> [EXERCISE]: Starting with the line containing "### Non-Local" and going on through the line containing "- __Insight__：卷积比较 local，特别是在前期，无法很好融合时间和空间上的", return the lines of the data below exactly, and only those.

(Dataset excerpts)

• • • •

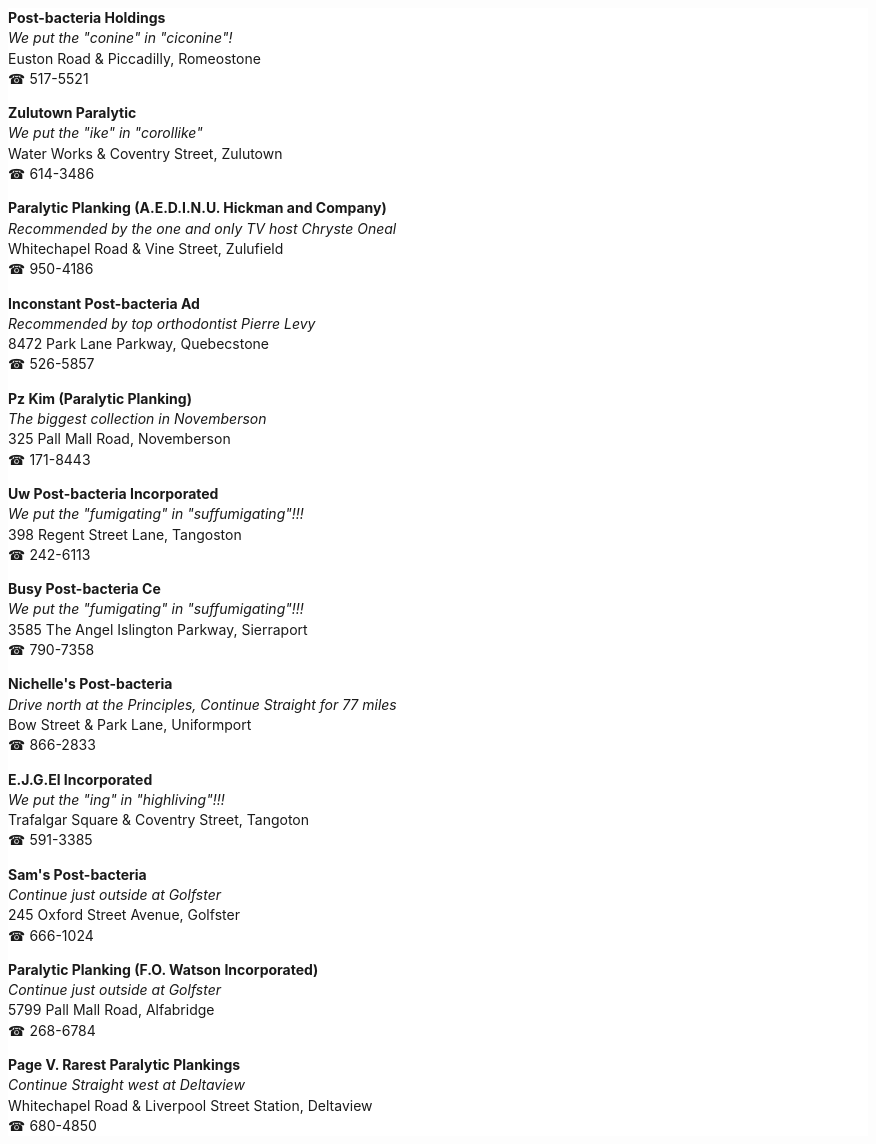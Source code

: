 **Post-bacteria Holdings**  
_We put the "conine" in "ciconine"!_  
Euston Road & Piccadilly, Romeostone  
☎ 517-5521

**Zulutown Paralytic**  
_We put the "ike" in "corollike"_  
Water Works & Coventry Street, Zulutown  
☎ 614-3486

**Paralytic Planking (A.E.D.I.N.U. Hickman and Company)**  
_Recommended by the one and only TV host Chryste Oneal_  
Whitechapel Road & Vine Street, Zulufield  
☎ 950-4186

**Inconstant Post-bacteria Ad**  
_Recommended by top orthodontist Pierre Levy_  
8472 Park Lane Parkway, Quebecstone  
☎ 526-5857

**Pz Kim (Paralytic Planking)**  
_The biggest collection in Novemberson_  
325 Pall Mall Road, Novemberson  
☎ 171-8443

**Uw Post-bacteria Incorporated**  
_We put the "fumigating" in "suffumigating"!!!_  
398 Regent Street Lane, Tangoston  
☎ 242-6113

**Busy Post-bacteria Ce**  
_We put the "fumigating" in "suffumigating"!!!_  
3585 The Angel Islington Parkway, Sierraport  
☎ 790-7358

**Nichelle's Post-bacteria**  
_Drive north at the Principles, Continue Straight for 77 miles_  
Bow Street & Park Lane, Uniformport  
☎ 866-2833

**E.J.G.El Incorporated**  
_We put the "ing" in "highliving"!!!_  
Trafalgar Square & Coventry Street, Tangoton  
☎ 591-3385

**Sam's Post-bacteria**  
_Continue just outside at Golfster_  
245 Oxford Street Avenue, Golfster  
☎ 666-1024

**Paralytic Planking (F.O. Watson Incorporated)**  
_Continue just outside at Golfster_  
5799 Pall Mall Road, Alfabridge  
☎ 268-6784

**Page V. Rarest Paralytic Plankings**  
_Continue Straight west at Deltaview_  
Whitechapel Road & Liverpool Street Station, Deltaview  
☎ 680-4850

• • • •

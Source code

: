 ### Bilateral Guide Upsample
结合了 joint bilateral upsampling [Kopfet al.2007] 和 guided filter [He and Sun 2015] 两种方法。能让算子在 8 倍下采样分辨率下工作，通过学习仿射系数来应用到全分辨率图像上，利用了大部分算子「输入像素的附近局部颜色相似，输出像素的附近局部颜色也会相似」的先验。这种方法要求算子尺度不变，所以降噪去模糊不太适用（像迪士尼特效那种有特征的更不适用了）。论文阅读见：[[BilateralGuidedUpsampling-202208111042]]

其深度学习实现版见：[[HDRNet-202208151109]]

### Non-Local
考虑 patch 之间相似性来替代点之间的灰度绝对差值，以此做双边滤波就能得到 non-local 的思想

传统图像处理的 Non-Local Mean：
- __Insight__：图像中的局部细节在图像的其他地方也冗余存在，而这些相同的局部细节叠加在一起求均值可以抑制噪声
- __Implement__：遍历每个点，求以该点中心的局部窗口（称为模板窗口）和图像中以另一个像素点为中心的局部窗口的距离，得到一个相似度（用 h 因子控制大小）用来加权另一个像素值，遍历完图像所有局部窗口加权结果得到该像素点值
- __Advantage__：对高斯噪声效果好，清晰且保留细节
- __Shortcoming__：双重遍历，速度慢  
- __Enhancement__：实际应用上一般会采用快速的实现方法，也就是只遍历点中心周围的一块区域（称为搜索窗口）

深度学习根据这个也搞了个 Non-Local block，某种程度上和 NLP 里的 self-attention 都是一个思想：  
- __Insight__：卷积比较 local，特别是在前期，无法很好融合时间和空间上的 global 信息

• • • •

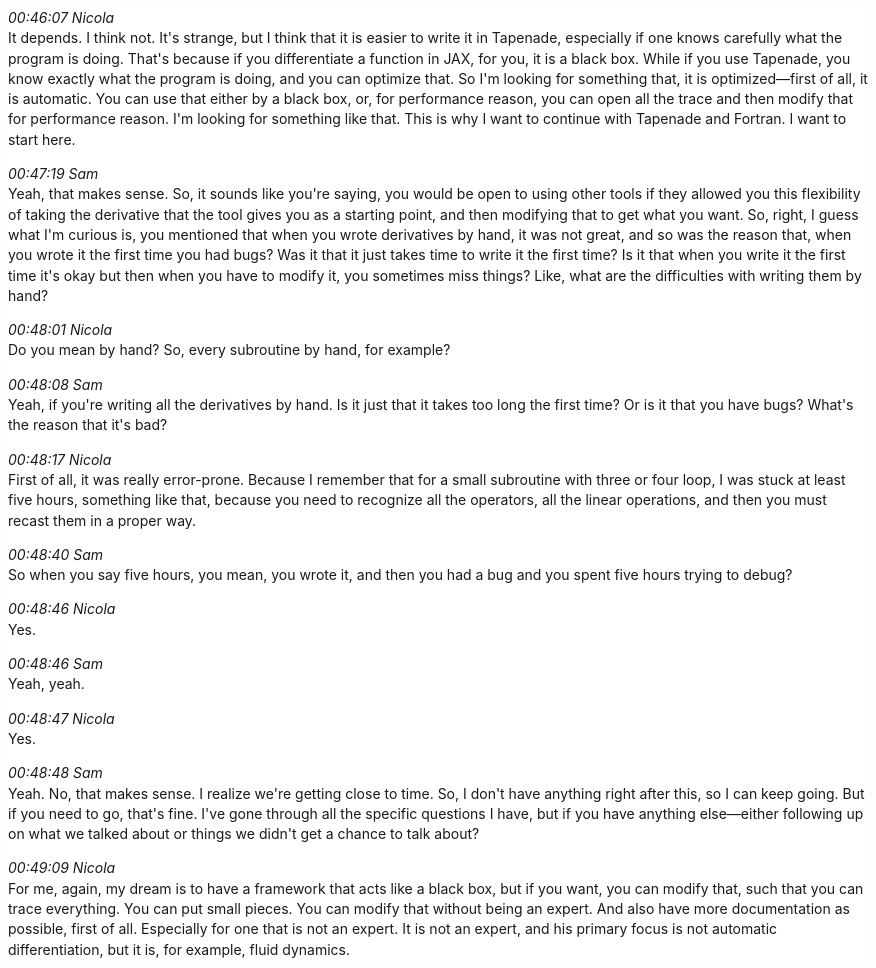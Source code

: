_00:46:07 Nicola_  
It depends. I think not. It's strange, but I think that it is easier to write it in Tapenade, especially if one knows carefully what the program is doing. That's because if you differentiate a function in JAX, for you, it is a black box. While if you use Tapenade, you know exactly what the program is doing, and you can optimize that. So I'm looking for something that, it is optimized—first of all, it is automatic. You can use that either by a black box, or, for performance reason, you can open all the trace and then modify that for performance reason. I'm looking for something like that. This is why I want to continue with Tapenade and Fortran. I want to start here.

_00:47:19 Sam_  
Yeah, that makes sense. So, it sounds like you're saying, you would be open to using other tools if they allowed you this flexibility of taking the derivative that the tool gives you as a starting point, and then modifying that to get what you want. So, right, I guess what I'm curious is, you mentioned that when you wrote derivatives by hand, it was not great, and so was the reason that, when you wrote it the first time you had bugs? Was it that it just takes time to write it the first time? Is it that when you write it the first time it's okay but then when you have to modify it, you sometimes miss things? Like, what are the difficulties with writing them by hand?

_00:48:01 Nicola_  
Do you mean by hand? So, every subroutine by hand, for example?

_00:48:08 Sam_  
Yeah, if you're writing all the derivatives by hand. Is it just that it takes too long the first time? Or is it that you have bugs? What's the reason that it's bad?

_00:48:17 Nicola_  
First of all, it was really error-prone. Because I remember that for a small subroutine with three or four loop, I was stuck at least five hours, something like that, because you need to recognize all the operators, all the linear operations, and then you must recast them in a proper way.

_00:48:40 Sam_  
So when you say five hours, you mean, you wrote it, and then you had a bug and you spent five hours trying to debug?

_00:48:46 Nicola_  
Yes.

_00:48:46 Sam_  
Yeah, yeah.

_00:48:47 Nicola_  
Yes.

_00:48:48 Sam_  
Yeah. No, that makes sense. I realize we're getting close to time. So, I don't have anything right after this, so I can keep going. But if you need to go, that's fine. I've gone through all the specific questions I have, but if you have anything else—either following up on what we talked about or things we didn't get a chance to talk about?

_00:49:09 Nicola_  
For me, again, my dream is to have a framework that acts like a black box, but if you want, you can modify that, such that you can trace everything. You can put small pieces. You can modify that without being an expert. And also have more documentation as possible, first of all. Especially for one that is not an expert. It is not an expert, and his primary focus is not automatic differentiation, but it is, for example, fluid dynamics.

• • • •

> [OUTPUT FOR THIS TASK]:
### Non-Local
考虑 patch 之间相似性来替代点之间的灰度绝对差值，以此做双边滤波就能得到 non-local 的思想

传统图像处理的 Non-Local Mean：
- __Insight__：图像中的局部细节在图像的其他地方也冗余存在，而这些相同的局部细节叠加在一起求均值可以抑制噪声
- __Implement__：遍历每个点，求以该点中心的局部窗口（称为模板窗口）和图像中以另一个像素点为中心的局部窗口的距离，得到一个相似度（用 h 因子控制大小）用来加权另一个像素值，遍历完图像所有局部窗口加权结果得到该像素点值
- __Advantage__：对高斯噪声效果好，清晰且保留细节
- __Shortcoming__：双重遍历，速度慢  
- __Enhancement__：实际应用上一般会采用快速的实现方法，也就是只遍历点中心周围的一块区域（称为搜索窗口）

深度学习根据这个也搞了个 Non-Local block，某种程度上和 NLP 里的 self-attention 都是一个思想：  
- __Insight__：卷积比较 local，特别是在前期，无法很好融合时间和空间上的 global 信息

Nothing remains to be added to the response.